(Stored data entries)
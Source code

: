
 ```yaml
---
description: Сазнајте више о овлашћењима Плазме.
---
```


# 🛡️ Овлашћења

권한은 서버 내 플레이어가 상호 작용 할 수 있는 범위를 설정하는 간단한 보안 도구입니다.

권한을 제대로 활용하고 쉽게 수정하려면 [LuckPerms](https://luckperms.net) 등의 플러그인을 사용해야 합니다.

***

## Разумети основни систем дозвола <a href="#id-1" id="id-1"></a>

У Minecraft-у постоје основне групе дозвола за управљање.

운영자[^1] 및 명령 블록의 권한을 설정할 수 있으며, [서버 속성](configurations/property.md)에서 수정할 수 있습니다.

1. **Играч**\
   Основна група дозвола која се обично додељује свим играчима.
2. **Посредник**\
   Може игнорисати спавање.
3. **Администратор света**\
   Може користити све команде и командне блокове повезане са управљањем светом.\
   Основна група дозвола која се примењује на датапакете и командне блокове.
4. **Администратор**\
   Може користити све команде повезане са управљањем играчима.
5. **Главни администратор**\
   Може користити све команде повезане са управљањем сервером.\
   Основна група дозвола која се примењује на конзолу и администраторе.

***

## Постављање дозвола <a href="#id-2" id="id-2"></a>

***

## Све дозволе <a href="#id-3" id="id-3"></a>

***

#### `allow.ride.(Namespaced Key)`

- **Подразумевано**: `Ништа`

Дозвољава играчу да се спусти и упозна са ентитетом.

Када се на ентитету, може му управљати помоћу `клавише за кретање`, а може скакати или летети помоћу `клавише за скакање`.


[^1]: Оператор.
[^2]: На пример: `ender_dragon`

### Assigned task
Count the lines in the entries that hold the word "играчима", and give nothing but the total.

### Exercise response
2